Let $B = \{x \in \mathbb{R}^2; |x| < 1\}$. Let $\{f_k\}$ be a sequence of continuous functions on $B$ satisfying
$$
\sup_{x \in B} |f_k(x)| + \sup_{\substack{x \ne y \\ x, y \in B}} \frac{ | f_k(x) – f_k(y)| }{|x – y|^{1/2}} \le C
$$
for some positive constant $C$. Show that there is a subsequence of $\{f_k\}$ convergent uniformly on $B$ to a function $g$, and $g$ is continuous on $B$.
My attempts:
I think that I have to apply the Ascoli-Arzela theorem on $C([-1,1])$. But now, I have a problem with the definition of uniformly convergent. We say that the sequence $\{f_k\}$ is uniformly convergent if for every $\varepsilon > 0$, there exists $N \in \mathbb{N}$ such that for all $n \in \mathbb{N}$ and $x \in X$, $\lvert f_k(x)-g(x) \rvert \leq \varepsilon$.

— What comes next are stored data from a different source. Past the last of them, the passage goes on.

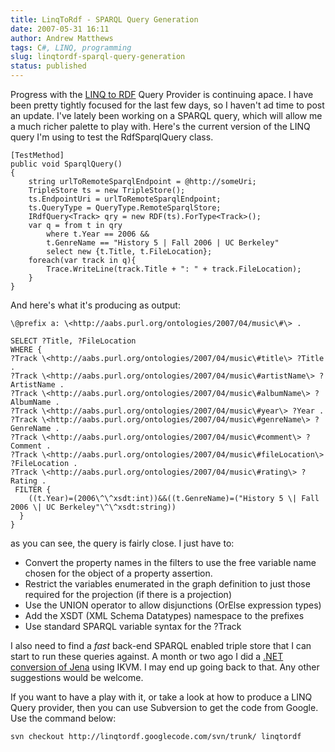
 ```yaml
---
title: LinqToRdf - SPARQL Query Generation
date: 2007-05-31 16:11
author: Andrew Matthews
tags: C#, LINQ, programming
slug: linqtordf-sparql-query-generation
status: published
---
```


Progress with the [LINQ to RDF](http://code.google.com/p/linqtordf/) Query
Provider is continuing apace. I have been pretty tightly focused for the last
few days, so I haven't ad time to post an update. I've lately been working on a
SPARQL query, which will allow me a much richer palette to play with. Here's the
current version of the LINQ query I'm using to test the RdfSparqlQuery class.

    [TestMethod]
    public void SparqlQuery()
    {
        string urlToRemoteSparqlEndpoint = @http://someUri;
        TripleStore ts = new TripleStore();
        ts.EndpointUri = urlToRemoteSparqlEndpoint;
        ts.QueryType = QueryType.RemoteSparqlStore;
        IRdfQuery<Track> qry = new RDF(ts).ForType<Track>();
        var q = from t in qry
            where t.Year == 2006 &&
            t.GenreName == "History 5 | Fall 2006 | UC Berkeley"
            select new {t.Title, t.FileLocation};
        foreach(var track in q){
            Trace.WriteLine(track.Title + ": " + track.FileLocation);
        }
    }

And here's what it's producing as output:

    \@prefix a: \<http://aabs.purl.org/ontologies/2007/04/music\#\> .

    SELECT ?Title, ?FileLocation
    WHERE {
    ?Track \<http://aabs.purl.org/ontologies/2007/04/music\#title\> ?Title .
    ?Track \<http://aabs.purl.org/ontologies/2007/04/music\#artistName\> ?ArtistName .
    ?Track \<http://aabs.purl.org/ontologies/2007/04/music\#albumName\> ?AlbumName .
    ?Track \<http://aabs.purl.org/ontologies/2007/04/music\#year\> ?Year .
    ?Track \<http://aabs.purl.org/ontologies/2007/04/music\#genreName\> ?GenreName .
    ?Track \<http://aabs.purl.org/ontologies/2007/04/music\#comment\> ?Comment .
    ?Track \<http://aabs.purl.org/ontologies/2007/04/music\#fileLocation\> ?FileLocation .
    ?Track \<http://aabs.purl.org/ontologies/2007/04/music\#rating\> ?Rating .
     FILTER {
        ((t.Year)=(2006\^\^xsdt:int))&&((t.GenreName)=("History 5 \| Fall 2006 \| UC Berkeley"\^\^xsdt:string))
      }
    }

as you can see, the query is fairly close. I just have to:

-   Convert the property names in the filters to use the free variable name chosen for the object of a property assertion.
-   Restrict the variables enumerated in the graph definition to just those required for the projection (if there is a projection)
-   Use the UNION operator to allow disjunctions (OrElse expression types)
-   Add the XSDT (XML Schema Datatypes) namespace to the prefixes
-   Use standard SPARQL variable syntax for the ?Track

I also need to find a *fast* back-end SPARQL enabled triple store that I can
start to run these queries against. A month or two ago I did a
[.NET conversion of Jena](http://aabs.wordpress.com/2007/03/23/converting-jena-to-net/)
using IKVM. I may end up going back to that. Any other suggestions would be
welcome.

If you want to have a play with it, or take a look at how to produce a LINQ
Query provider, then you can use Subversion to get the code from Google. Use the
command below:

    svn checkout http://linqtordf.googlecode.com/svn/trunk/ linqtordf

Now, let $\{f_{k_i}\}$ be a subsequence of $\{f_k\}$. So, we have
$$\lvert f_{k_i}(x)-g(x) \rvert= \lvert f_{k_i}(x)-f_k(x)+f_k(x)-g(x) \rvert \leq \lvert f_{k_i}(x)-f_k(x)\rvert+\lvert f_k(x)-g(x) \rvert $$
But I don't know how to use the assumptions of the question and also how to use the mentioned theorem.
Best Answer
First step is to extend the definition of $f_k$'s to $\{x \in \mathbb R^{2}: |x| \leq 1\}$. Note that $|f_k(x)-f_k(y)| \leq C|x-y|^{1/2}$. If $|x| \leq 1$ then there is a sequence $(x^{j})$ in $B$ convergeing to $x$. Now $|f_k(x^{j})-f_k(x^{l})|\leq C|x^{j}-x^{l}|^{1/2} \to 0$. Hence $f_k(x)=\lim_{j \to \infty} f_k(x^{j})$ exists. I will let you check that this defines a continuous function $F_k$ on the closure of $B$ which extends $f_k$.
Now apply Arzela-Ascoli Theorem to $(F_k)$. The inequality $|F_k(x)-F_k(y)| \leq C|x-y|^{1/2}$ holds for $|x|,|y| \leq 1$ and this immediately gives equi-continuity of $(F_k)$. ALso $|F_k(x)| \leq C$ and this gives uniform boundedness. Hence, there is a subsequence of $(F_k)$ which converges uniformly on $\{x: |x| \leq 1\}$. Of course, this implies that there is a subsequence of $(f_k)$ which converges uniformly on $B$.